Learn Japanese

There are many reasons why you might want to learn Japanese. Whether you decide to learn for pleasure, personal interest, or business reasons, studying Japanese can be both fun and challenging.


Many people choose to learn Japanese because they are interested in the culture of Japan. Some people just love to learn languages. Perhaps one of the most practical reasons to learn Japanese is to expand your business opportunities. In today’s word, East Asian language translators are in high demand. Many companies want to expand to other countries, and more often than not, some of the countries they wish to establish a foothold in are in Asia.
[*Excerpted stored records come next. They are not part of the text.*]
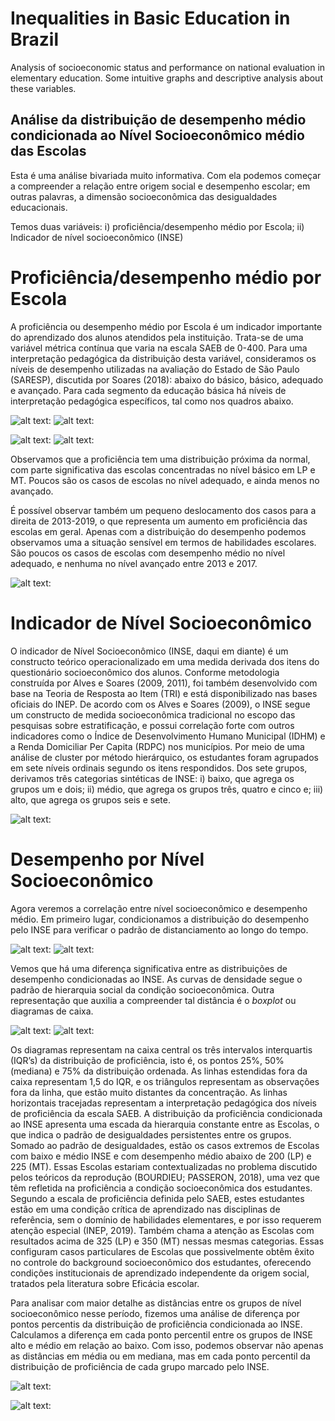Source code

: # Inequalities in Basic Education in Brazil
Analysis of socioeconomic status and performance on national evaluation in elementary education. Some intuitive graphs and descriptive analysis about these variables.

## Análise da distribuição de desempenho médio condicionada ao Nível Socioeconômico médio das Escolas

Esta é uma análise bivariada muito informativa. Com ela podemos começar a compreender a relação entre origem social e desempenho escolar; em outras palavras, a dimensão socioeconômica das desigualdades educacionais.

Temos duas variáveis: i) proficiência/desempenho médio por Escola; ii) Indicador de nível socioeconômico (INSE)

# Proficiência/desempenho médio por Escola

A proficiência ou desempenho médio por Escola é um indicador importante do aprendizado dos alunos atendidos pela instituição. Trata-se de uma variável métrica contínua que varia na escala SAEB de 0-400. Para uma interpretação pedagógica da distribuição desta variável, consideramos os níveis de desempenho utilizadas na avaliação do Estado de São Paulo (SARESP), discutida por Soares (2018): abaixo do básico, básico, adequado e avançado. Para cada segmento da educação básica há níveis de interpretação pedagógica específicos, tal como nos quadros abaixo.

![alt text:](https://github.com/victorgalcantara/SAEB_educ_inequalities_schools/blob/main/graphs/niveis_LP.png)
![alt text:](https://github.com/victorgalcantara/SAEB_educ_inequalities_schools/blob/main/graphs/niveis_MT.png)

![alt text:](https://github.com/victorgalcantara/SAEB_educ_inequalities_schools/blob/main/histograms_DesempLP.png?raw=true)
![alt text:](https://github.com/victorgalcantara/SAEB_educ_inequalities_schools/blob/main/histograms_DesempMT.png?raw=true)

Observamos que a proficiência tem uma distribuição próxima da normal, com parte significativa das escolas concentradas no nível básico em LP e MT. Poucos são os casos de escolas no nível adequado, e ainda menos no avançado.

É possível observar também um pequeno deslocamento dos casos para a direita de 2013-2019, o que representa um aumento em proficiência das escolas em geral. Apenas com a distribuição do desempenho podemos observamos uma a situação sensível em termos de habilidades escolares. São poucos os casos de escolas com desempenho médio no nível adequado, e nenhuma no nível avançado entre 2013 e 2017.

![alt text:](https://github.com/victorgalcantara/SAEB_educ_inequalities_schools/blob/main/density_Desemp2013-2019.png?raw=true)

# Indicador de Nível Socioeconômico

O indicador de Nível Socioeconômico (INSE, daqui em diante) é um constructo teórico operacionalizado em uma medida derivada dos itens do questionário socioeconômico dos alunos. Conforme metodologia construída por Alves e Soares (2009, 2011), foi também desenvolvido com base na Teoria de Resposta ao Item (TRI) e está disponibilizado nas bases oficiais do INEP. De acordo com os Alves e Soares (2009), o INSE segue um constructo de medida socioeconômica tradicional no escopo das pesquisas sobre estratificação, e possui correlação forte com outros indicadores como o Índice de Desenvolvimento Humano Municipal (IDHM) e a Renda Domiciliar Per Capita (RDPC) nos municípios. Por meio de uma análise de cluster por método hierárquico, os estudantes foram agrupados em sete níveis ordinais segundo os itens respondidos. Dos sete grupos, derivamos três categorias sintéticas de INSE: i) baixo, que agrega os grupos um e dois; ii) médio, que agrega os grupos três, quatro e cinco e; iii) alto, que agrega os grupos seis e sete.

![alt text:](https://github.com/victorgalcantara/SAEB_educ_inequalities_schools/blob/main/barplot_INSE.png?raw=true)

# Desempenho por Nível Socioeconômico

Agora veremos a correlação entre nível socioeconômico e desempenho médio. Em primeiro lugar, condicionamos a distribuição do desempenho pelo INSE para verificar o padrão de distanciamento ao longo do tempo.

![alt text:](https://github.com/victorgalcantara/SAEB_educ_inequalities_schools/blob/main/density_INSExDesemp.png?raw=true)
![alt text:](https://github.com/victorgalcantara/SAEB_educ_inequalities_schools/blob/main/density_INSExDesemp-MT.png?raw=true)

Vemos que há uma diferença significativa entre as distribuições de desempenho condicionadas ao INSE. As curvas de densidade segue o padrão de hierarquia social da condição socioeconômica. Outra representação que auxilia a compreender tal distância é o _boxplot_ ou diagramas de caixa.

![alt text:](https://github.com/victorgalcantara/SAEB_educ_inequalities_schools/blob/main/BoxplotLP%20-%20Proficiencia_NSE_13-19.png?raw=true)
![alt text:](https://github.com/victorgalcantara/SAEB_educ_inequalities_schools/blob/main/BoxplotMT%20-%20Proficiencia_NSE-13-19.png?raw=true)

Os diagramas representam na caixa central os três intervalos interquartis (IQR’s) da distribuição de proficiência, isto é, os pontos 25%, 50% (mediana) e 75% da distribuição ordenada. As linhas estendidas fora da caixa representam 1,5 do IQR, e os triângulos representam as observações fora da linha, que estão muito distantes da concentração. As linhas horizontais tracejadas representam a interpretação pedagógica dos níveis de proficiência da escala SAEB. A distribuição da proficiência condicionada ao INSE apresenta uma escada da hierarquia constante entre as Escolas, o que indica o padrão de desigualdades persistentes entre os grupos. Somado ao padrão de desigualdades, estão os casos extremos de Escolas com baixo e médio INSE e com desempenho médio abaixo de 200 (LP) e 225 (MT). Essas Escolas estariam contextualizadas no problema discutido pelos teóricos da reprodução (BOURDIEU; PASSERON, 2018), uma vez que têm refletida na proficiência a condição socioeconômica dos estudantes. Segundo a escala de proficiência definida pelo SAEB, estes estudantes estão em uma condição crítica de aprendizado nas disciplinas de referência, sem o domínio de habilidades elementares, e por isso requerem atenção especial (INEP, 2019). Também chama a atenção as Escolas com resultados acima de 325 (LP) e 350 (MT) nessas mesmas categorias. Essas configuram casos particulares de Escolas que possivelmente obtêm êxito no controle do background socioeconômico dos estudantes, oferecendo condições institucionais de aprendizado independente da origem social, tratados pela literatura sobre Eficácia escolar.

Para analisar com maior detalhe as distâncias entre os grupos de nível socioeconômico nesse período, fizemos uma análise de diferença por pontos percentis da distribuição de proficiência condicionada ao INSE. Calculamos a diferença em cada ponto percentil entre os grupos de INSE alto e médio em relação ao baixo. Com isso, podemos observar não apenas as distâncias em média ou em mediana, mas em cada ponto percentil da distribuição de proficiência de cada grupo marcado pelo INSE.

![alt text:](https://github.com/victorgalcantara/SAEB_educ_inequalities_schools/blob/main/percentis_INSExDesempLP.png?raw=true)

![alt text:](https://github.com/victorgalcantara/SAEB_educ_inequalities_schools/blob/main/percentis_INSExDesempMT.png?raw=true)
Japanese is quickly becoming a language that people are rushing to learn.


If you love Japanese culture and would like to work in Japan one day, learning Japanese is where you need to start. By becoming fluent in Japanese, you will be more valuable to employers who wish to send workers abroad. You can get hired as a translator or become a sort of ambassador who negotiates business deals with clients in Japan. You could even become an English teacher in a Japanese high school. Native English speakers are in high demand for this type of job—you do not even have to have a teaching license. In many cases, you do not even have to be fluent in Japanese to become an English teacher there (but it definitely helps you get around in Japan if you learn Japanese before you go there)!


Another great reason to learn Japanese is so you can work from home. Japanese is the third most used language on the Internet, so many opportunities can be created from learning this language. You could start your own translating business from the comfort of your own home. This career is especially satisfying for those who enjoy Japanese culture–not only do you get to market your skill, you get to truly enjoy your job!


Learning Japanese can enhance your resume. Although people who are bilingual in Japanese and English are highly sought after, there still are not very many people with that skill (especially compared to people who learn European languages as a second language). If you can put Japanese language as a skill on your resume, you will definitely stand out as unique among applicants.


By studying Japanese, you open the gateway to other Asian languages. The structure of Japanese sentences are actually very similar to those of the Korean language, so learning Japanese can help you if you choose to study other Asian languages one day.


No matter what your reasons are for studying Japanese, even the most dedicated students can sometimes lose interest in their pursuit of language fluency. I have personally experienced the loss of interest in Japanese, but I was able to revive my love of language by remembering why I began studying in the first place. My personal reasons for deciding to learn Japanese were my desire to learn an Asian language, my love of the culture of Japan, and my desire to teach English in Japan one day. I would like to share some advice that has come from my personal experience with learning Japanese, and my advice is especially directed towards those who are experiencing a rut and thinking about giving up!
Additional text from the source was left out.